I think the reason why TRT works as a treatment is that POIS is actually something our body is continually fighting, which leads to inflammation and "cortisol steal". Untreated POIS would therefore naturally lower testosterone levels. It may be viral or it may be just a genetic inefficiency but the end result is that we end up being in an "allergic" state.
This does not mean that I think anyone is allergic to sperm. It's is 100% known that histamine is released during an orgasm anyway. The allergist I spoke to said she already had women patients with some allergic reactions following orgasm it's just that they're not that severe (but some suffer headaches, some get rashes, signs of nasal allergy etc.). She told me that
you don't need an allergy to sperm to produce histamine during an orgasm. A simple google confirms this.
It is also understood that the H3 histamine receptor will inhibit both histamine and the release of other neurotransmitters in the brain
This is why novel drugs like
http://en.wikipedia.org/wiki/Ciproxifan are being produced that threat attention disorders &/ dementia via the H3 receptor.
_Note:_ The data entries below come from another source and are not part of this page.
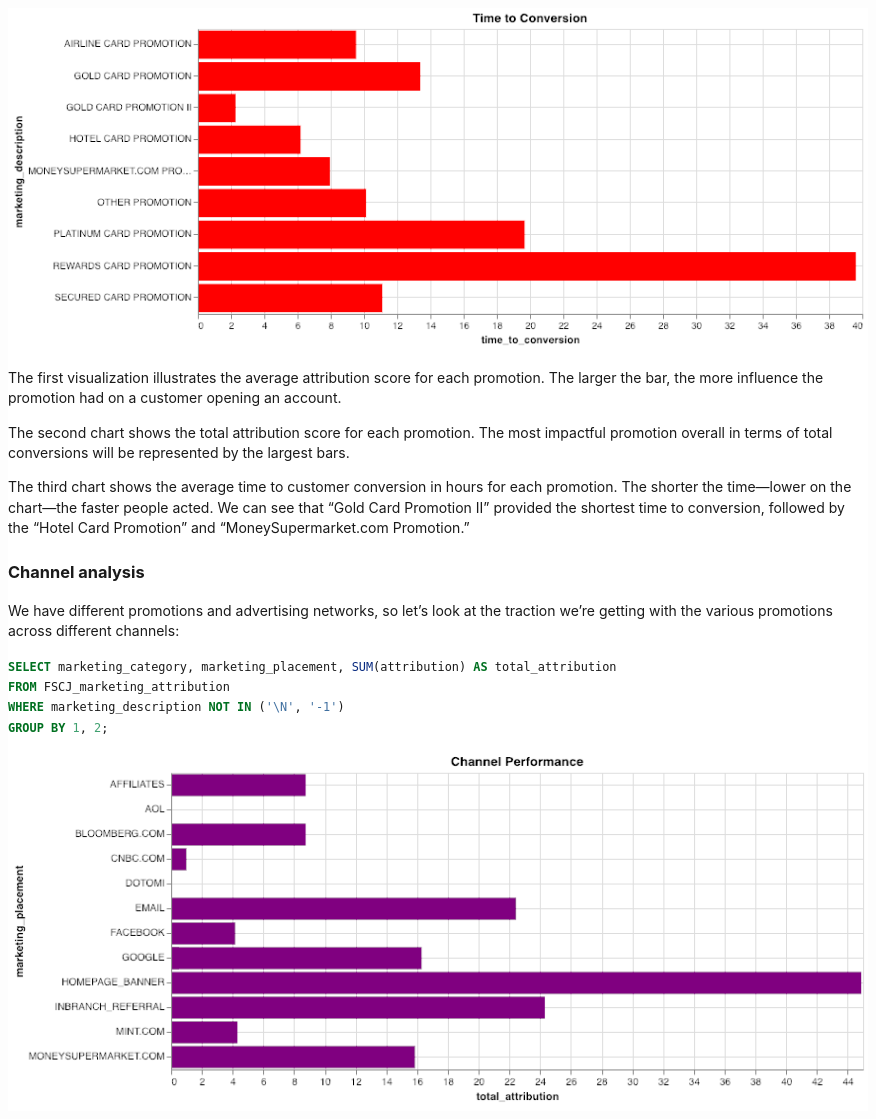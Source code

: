 
![png](output_18_1.png)



The first visualization illustrates the average attribution score for each promotion. The larger the bar, the more influence the promotion had on a customer opening an account. 

The second chart shows the total attribution score for each promotion. The most impactful promotion overall in terms of total conversions will be represented by the largest bars.  

The third chart shows the average time to customer conversion in hours for each promotion. The shorter the time—lower on the chart—the faster people acted. We can see that “Gold Card Promotion II” provided the shortest time to conversion, followed by the “Hotel Card Promotion” and “MoneySupermarket.com Promotion.” 

### Channel analysis

We have different promotions and advertising networks, so let’s look at the traction we’re getting with the various promotions across different channels:

```sql
SELECT marketing_category, marketing_placement, SUM(attribution) AS total_attribution 
FROM FSCJ_marketing_attribution 
WHERE marketing_description NOT IN ('\N', '-1')
GROUP BY 1, 2;
```

![png](output_22_1.png)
It has been suggested that testosterone may inhibit the allergic reactions in men so increased testosterone may lower histaminergic reactions but the occasional orgasm related rash or flush in some men does happen. What if POIS is just that but ramped up because we have too much circulating histamine ANYWAY?
The Raising ATP and lowering Histamine path is not a quick fix by any stretch of the imagination. It's giving the body a chance to recover and assisting the body's natural healing processes by giving the cells the thing they most need to heal (energy).
If you have high histamine and reduced ATP output, you may get infections. Increasing ATP output and reducing histamine may actually make you feel sicker for a few days (or even more than a week) like I felt during the anti-fungals.
People with above average levels of histamine are very driven apparently but, one of the problems with this, is that high-histamine types often have unrealistic expectations. For example, people who are taking SAM-e to reduce the effects of osteoarthritis inflammation don't expect to take it for a day or so and play professional soccer
But I can see numerous examples of people on NSF saying
"I took X and I had a bad orgasm so X obviously won't help with POIS". This is like predicting the average rainfall for the year based on one day
but it's symptomatic of our personalities and the neurotransmitter balance that produce POIS (and that includes histamine). It's one reason why doctors think we have anxiety disorders.
Some of us come into them with histories of what most people would consider solid or even outstanding academic achievement and say we have a serious physiological problem and can't think. In some cases, we're probably smarter and more driven than the doctors themselves. The doctor assumes you're nuts and doesn't question what genetic or physiological conditions may produce someone
who is clearly smart but knows they could be smarter if not for a problem that's holding them back. I believe the thing that's driving us to beat POIS may be the thing making us sick but it's not "psychological".
My own expectations involve looking at every week and seeing did I have more energy on average and did I function better in work. If I can't decide whether I improved or disimproved that week, I decide to be positive about it and assume it was better. The next trend is monthly. Daily trends tell me nothing.